Ahh Lu... you opened a can of worms here...



> what are your views on Grace Wileys work, she worked with snakes and reptiles of all sorts and was finally killed at age 64 by a king cobra with a G on its hood that didnt like her taking off her glasses
> 
> i think her work is very interesting but also very dangerouse and shouldnt be attmepted by most


Grace was an entomology student who started out deathly afraid of snakes...while collecting in TX she was asked to collect some snakes, needless to say she overcame her ophidiophobia and came to love them above almost anything else. Her love and fascination with snakes would take over her entire life from there forward. She was NOT a good example of how to keep and maitain snakes however, for she was an avid "free-handler" and would feed and water many venomous taxa from spoons.... she did a brief stint as a curator, but lost it as cobras and other venomous goodies, would constantly be left out, or their enclosures open. She had a gift without doubt, and she did gain some time on the silver screen in the original Tarzan... the scene with the little Indian Fakir working the King cobra, was actually Grace herself, as they could not find any one who would sit in front of the real snake except her!!!!

Her demise was indeed from a G marked cobra Lu, but it was NOT a king cobra ( Ophiophagus hannah), it was a Monocelate Cobra (Naja kaouthia), the snake that bit her and resulted in her death was a newly aquired specimen and she was hesitant to bring it out and work with it, but the individual who was there for some photographs, was a freind of Grace's and asked her if he could get some pictures of her with that particular snake because of the abnormal occelli making a "G".....

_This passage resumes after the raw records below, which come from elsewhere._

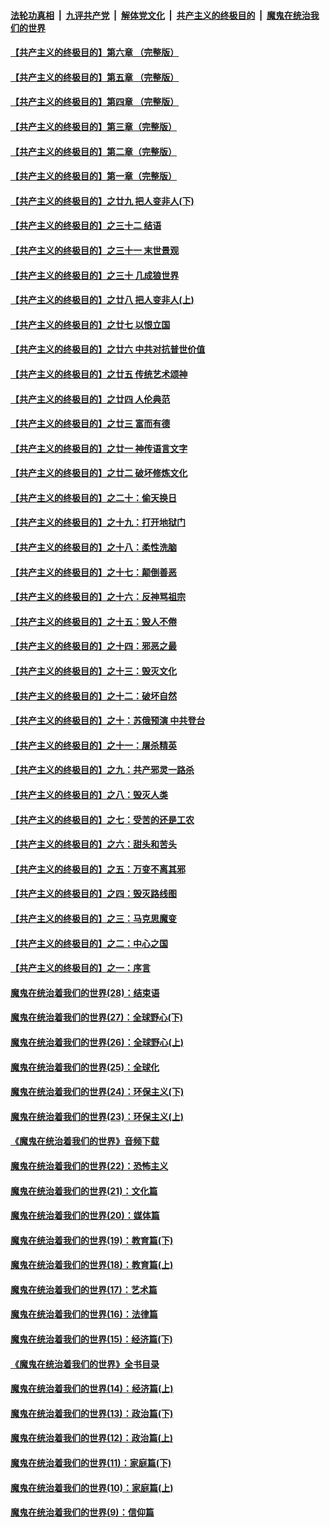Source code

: ####  [法轮功真相](../../../../basic/blob/master/README.md?t=06230602) &nbsp;|&nbsp; [九评共产党](../../../../9ping.md/blob/master/README.md?t=06230602) &nbsp;|&nbsp; [解体党文化](../../../../jtdwh.md/blob/master/README.md?t=06230602)  &nbsp;|&nbsp; [共产主义的终极目的](../../../../gczydzjmd.md/blob/master/README.md?t=06230602) &nbsp;|&nbsp; [魔鬼在统治我们的世界](../../../../mgztzwmdsj.md/blob/master/README.md?t=06230602) 

#### [【共产主义的终极目的】第六章 （完整版）](../pages/nsc422/n11428913.md?t=06230602) 

#### [【共产主义的终极目的】第五章 （完整版）](../pages/nsc422/n11428912.md?t=06230602) 

#### [【共产主义的终极目的】第四章 （完整版）](../pages/nsc422/n11428907.md?t=06230602) 

#### [【共产主义的终极目的】第三章（完整版）](../pages/nsc422/n11428848.md?t=06230602) 

#### [【共产主义的终极目的】第二章（完整版）](../pages/nsc422/n11428831.md?t=06230602) 

#### [【共产主义的终极目的】第一章（完整版）](../pages/nsc422/n11417651.md?t=06230602) 

#### [【共产主义的终极目的】之廿九 把人变非人(下)](../pages/nsc422/n11344140.md?t=06230602) 

#### [【共产主义的终极目的】之三十二 结语](../pages/nsc422/n11360535.md?t=06230602) 

#### [【共产主义的终极目的】之三十一 末世景观](../pages/nsc422/n11351129.md?t=06230602) 

#### [【共产主义的终极目的】之三十 几成狼世界](../pages/nsc422/n11348280.md?t=06230602) 

#### [【共产主义的终极目的】之廿八 把人变非人(上)](../pages/nsc422/n11340492.md?t=06230602) 

#### [【共产主义的终极目的】之廿七 以恨立国](../pages/nsc422/n11336944.md?t=06230602) 

#### [【共产主义的终极目的】之廿六 中共对抗普世价值](../pages/nsc422/n11324785.md?t=06230602) 

#### [【共产主义的终极目的】之廿五 传统艺术颂神](../pages/nsc422/n11296396.md?t=06230602) 

#### [【共产主义的终极目的】之廿四 人伦典范](../pages/nsc422/n11296397.md?t=06230602) 

#### [【共产主义的终极目的】之廿三 富而有德](../pages/nsc422/n11283598.md?t=06230602) 

#### [【共产主义的终极目的】之廿一 神传语言文字](../pages/nsc422/n11263265.md?t=06230602) 

#### [【共产主义的终极目的】之廿二 破坏修炼文化](../pages/nsc422/n11245728.md?t=06230602) 

#### [【共产主义的终极目的】之二十：偷天换日](../pages/nsc422/n11238846.md?t=06230602) 

#### [【共产主义的终极目的】之十九：打开地狱门](../pages/nsc422/n11206376.md?t=06230602) 

#### [【共产主义的终极目的】之十八：柔性洗脑](../pages/nsc422/n11199994.md?t=06230602) 

#### [【共产主义的终极目的】之十七：颠倒善恶](../pages/nsc422/n11179782.md?t=06230602) 

#### [【共产主义的终极目的】之十六：反神骂祖宗](../pages/nsc422/n11166798.md?t=06230602) 

#### [【共产主义的终极目的】之十五：毁人不倦](../pages/nsc422/n11166792.md?t=06230602) 

#### [【共产主义的终极目的】之十四：邪恶之最](../pages/nsc422/n11150249.md?t=06230602) 

#### [【共产主义的终极目的】之十三：毁灭文化](../pages/nsc422/n11135227.md?t=06230602) 

#### [【共产主义的终极目的】之十二：破坏自然](../pages/nsc422/n11135214.md?t=06230602) 

#### [【共产主义的终极目的】之十：苏俄预演 中共登台](../pages/nsc422/n11118424.md?t=06230602) 

#### [【共产主义的终极目的】之十一：屠杀精英](../pages/nsc422/n11118442.md?t=06230602) 

#### [【共产主义的终极目的】之九：共产邪灵一路杀](../pages/nsc422/n11114139.md?t=06230602) 

#### [【共产主义的终极目的】之八：毁灭人类](../pages/nsc422/n11108503.md?t=06230602) 

#### [【共产主义的终极目的】之七：受苦的还是工农](../pages/nsc422/n11101809.md?t=06230602) 

#### [【共产主义的终极目的】之六：甜头和苦头](../pages/nsc422/n11096971.md?t=06230602) 

#### [【共产主义的终极目的】之五：万变不离其邪](../pages/nsc422/n11091285.md?t=06230602) 

#### [【共产主义的终极目的】之四：毁灭路线图](../pages/nsc422/n11086284.md?t=06230602) 

#### [【共产主义的终极目的】之三：马克思魔变](../pages/nsc422/n11061941.md?t=06230602) 

#### [【共产主义的终极目的】之二：中心之国](../pages/nsc422/n11047728.md?t=06230602) 

#### [【共产主义的终极目的】之一：序言](../pages/nsc422/n11086077.md?t=06230602) 

#### [魔鬼在统治着我们的世界(28)：结束语](../pages/nsc422/n10936246.md?t=06230602) 

#### [魔鬼在统治着我们的世界(27)：全球野心(下)](../pages/nsc422/n10928319.md?t=06230602) 

#### [魔鬼在统治着我们的世界(26)：全球野心(上)](../pages/nsc422/n10900318.md?t=06230602) 

#### [魔鬼在统治着我们的世界(25)：全球化](../pages/nsc422/n10788205.md?t=06230602) 

#### [魔鬼在统治着我们的世界(24)：环保主义(下)](../pages/nsc422/n10695307.md?t=06230602) 

#### [魔鬼在统治着我们的世界(23)：环保主义(上)](../pages/nsc422/n10688613.md?t=06230602) 

#### [《魔鬼在统治着我们的世界》音频下载](../pages/nsc422/n10635553.md?t=06230602) 

#### [魔鬼在统治着我们的世界(22)：恐怖主义](../pages/nsc422/n10614727.md?t=06230602) 

#### [魔鬼在统治着我们的世界(21)：文化篇](../pages/nsc422/n10597706.md?t=06230602) 

#### [魔鬼在统治着我们的世界(20)：媒体篇](../pages/nsc422/n10586579.md?t=06230602) 

#### [魔鬼在统治着我们的世界(19)：教育篇(下)](../pages/nsc422/n10564808.md?t=06230602) 

#### [魔鬼在统治着我们的世界(18)：教育篇(上)](../pages/nsc422/n10526970.md?t=06230602) 

#### [魔鬼在统治着我们的世界(17)：艺术篇](../pages/nsc422/n10499093.md?t=06230602) 

#### [魔鬼在统治着我们的世界(16)：法律篇](../pages/nsc422/n10485969.md?t=06230602) 

#### [魔鬼在统治着我们的世界(15)：经济篇(下)](../pages/nsc422/n10469975.md?t=06230602) 

#### [《魔鬼在统治着我们的世界》全书目录](../pages/nsc422/n10464261.md?t=06230602) 

#### [魔鬼在统治着我们的世界(14)：经济篇(上)](../pages/nsc422/n10457370.md?t=06230602) 

#### [魔鬼在统治着我们的世界(13)：政治篇(下)](../pages/nsc422/n10448270.md?t=06230602) 

#### [魔鬼在统治着我们的世界(12)：政治篇(上)](../pages/nsc422/n10444576.md?t=06230602) 

#### [魔鬼在统治着我们的世界(11)：家庭篇(下)](../pages/nsc422/n10440961.md?t=06230602) 

#### [魔鬼在统治着我们的世界(10)：家庭篇(上)](../pages/nsc422/n10435448.md?t=06230602) 

#### [魔鬼在统治着我们的世界(9)：信仰篇](../pages/nsc422/n10432159.md?t=06230602)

Bottom line, free-handling is bad, she paid for it with her life, as do others. She was a remarkable woman who lived a remarkable life, and I think I will go toss back some pints of guiness in her honor...

Cheers Grace...


----------



## acestro (Jul 7, 2003)

I would be happy to drink some dark beer as well (for Grace and other fallen herpers, recently a couple friends of mine, I think Conant as well)

Lesson within the lesson (and I'm joking, no disrespect due); don't mess with snakes that have your initial(s) on them! If I see a cobra with "acestro" written across its back, I'm outta there!!!

Cool background CK, I wasn't aware of this fascinating person.


----------



## sweet lu (Oct 3, 2003)

your right about being inresponsable about just free handleing, and just letting them roam but all of her snakes were in great health, and she did more than snakes, any reptile and amphibian she had

people a while ago after she died tried to start a memorial zoo i believe for all her snakes and stuff but they were all auctioned off

even thouhg i dont have enough balls to do what she did and that it was very irresponsable i still respect her and her work


----------



## Death in #'s (Apr 29, 2003)

cool info
but with a shitty end


----------



## Peacock (Feb 23, 2004)

gourami-master said:


> thats true most people shouldnt do that kind of dangerous work just like noobs with little kids they get piranha and the little kid sticks his hand in the tank and they tear apart his hand so if you want to do this you gotta know a lot about reptiles


 LOL.... this has probly NEVER happened in the history of fishkeeping..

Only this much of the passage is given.